## How to complete this task:
Pull out every line below holding the word "result".

## Data excerpts:
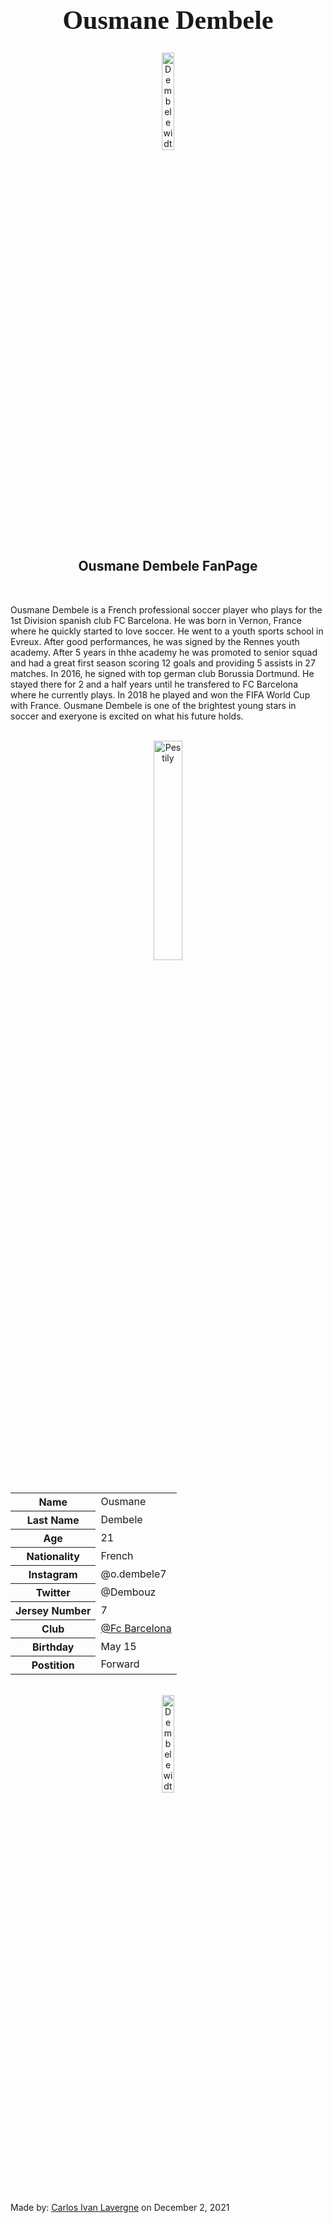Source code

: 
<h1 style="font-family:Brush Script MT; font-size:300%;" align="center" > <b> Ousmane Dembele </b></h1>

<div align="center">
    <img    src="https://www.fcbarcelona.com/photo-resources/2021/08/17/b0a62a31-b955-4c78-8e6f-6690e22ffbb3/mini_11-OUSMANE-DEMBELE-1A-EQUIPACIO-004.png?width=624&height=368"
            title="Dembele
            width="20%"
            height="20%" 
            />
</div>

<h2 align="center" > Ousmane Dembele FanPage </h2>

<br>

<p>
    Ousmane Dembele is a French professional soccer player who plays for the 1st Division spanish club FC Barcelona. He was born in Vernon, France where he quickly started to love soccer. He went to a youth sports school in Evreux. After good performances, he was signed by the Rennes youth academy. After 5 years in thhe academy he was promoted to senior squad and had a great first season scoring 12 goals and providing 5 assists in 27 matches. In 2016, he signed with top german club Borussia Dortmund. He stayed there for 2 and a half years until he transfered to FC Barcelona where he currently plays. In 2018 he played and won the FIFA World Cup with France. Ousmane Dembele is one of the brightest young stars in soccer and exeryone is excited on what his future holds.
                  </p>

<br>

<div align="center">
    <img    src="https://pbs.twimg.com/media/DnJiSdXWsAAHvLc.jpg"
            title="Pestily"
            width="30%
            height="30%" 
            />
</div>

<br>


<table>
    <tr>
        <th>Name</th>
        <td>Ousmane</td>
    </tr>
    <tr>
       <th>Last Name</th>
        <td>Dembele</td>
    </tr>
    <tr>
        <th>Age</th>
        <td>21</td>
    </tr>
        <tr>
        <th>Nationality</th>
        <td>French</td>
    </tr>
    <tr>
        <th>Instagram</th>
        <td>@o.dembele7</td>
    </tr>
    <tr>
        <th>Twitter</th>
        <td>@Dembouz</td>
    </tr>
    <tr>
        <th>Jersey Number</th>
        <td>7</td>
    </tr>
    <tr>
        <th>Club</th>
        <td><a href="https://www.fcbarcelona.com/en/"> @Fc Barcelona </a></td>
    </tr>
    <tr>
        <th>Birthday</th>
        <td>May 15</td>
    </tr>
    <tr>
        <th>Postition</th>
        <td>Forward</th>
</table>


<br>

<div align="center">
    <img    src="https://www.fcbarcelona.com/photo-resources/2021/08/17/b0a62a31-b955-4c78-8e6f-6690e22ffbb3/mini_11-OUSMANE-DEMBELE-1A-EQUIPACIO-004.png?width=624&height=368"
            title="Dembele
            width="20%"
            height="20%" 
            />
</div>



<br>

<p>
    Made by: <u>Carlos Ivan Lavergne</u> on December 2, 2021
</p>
...
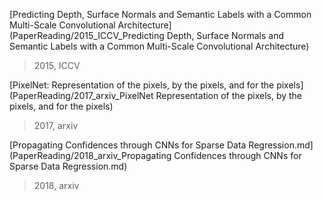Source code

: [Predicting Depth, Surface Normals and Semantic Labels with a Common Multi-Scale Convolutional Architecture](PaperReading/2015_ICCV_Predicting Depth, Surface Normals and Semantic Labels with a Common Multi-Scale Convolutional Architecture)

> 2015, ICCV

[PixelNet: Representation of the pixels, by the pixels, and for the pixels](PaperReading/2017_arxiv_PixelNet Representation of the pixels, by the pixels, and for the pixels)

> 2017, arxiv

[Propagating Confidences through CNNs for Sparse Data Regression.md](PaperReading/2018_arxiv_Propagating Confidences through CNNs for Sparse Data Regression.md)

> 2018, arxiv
...
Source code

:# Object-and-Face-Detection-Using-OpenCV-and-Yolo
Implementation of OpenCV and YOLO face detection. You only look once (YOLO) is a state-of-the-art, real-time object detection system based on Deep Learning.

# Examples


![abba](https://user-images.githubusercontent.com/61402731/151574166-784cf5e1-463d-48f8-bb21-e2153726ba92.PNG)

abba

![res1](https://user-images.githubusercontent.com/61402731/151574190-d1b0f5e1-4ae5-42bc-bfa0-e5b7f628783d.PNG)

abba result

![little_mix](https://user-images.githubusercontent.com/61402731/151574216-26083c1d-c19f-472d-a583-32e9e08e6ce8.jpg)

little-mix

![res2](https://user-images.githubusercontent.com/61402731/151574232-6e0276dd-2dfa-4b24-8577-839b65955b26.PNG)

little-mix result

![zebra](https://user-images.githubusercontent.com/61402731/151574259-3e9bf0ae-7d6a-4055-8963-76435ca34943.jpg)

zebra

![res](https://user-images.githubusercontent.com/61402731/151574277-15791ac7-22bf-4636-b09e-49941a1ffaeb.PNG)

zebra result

## Expected answer:
abba result
little-mix result
zebra result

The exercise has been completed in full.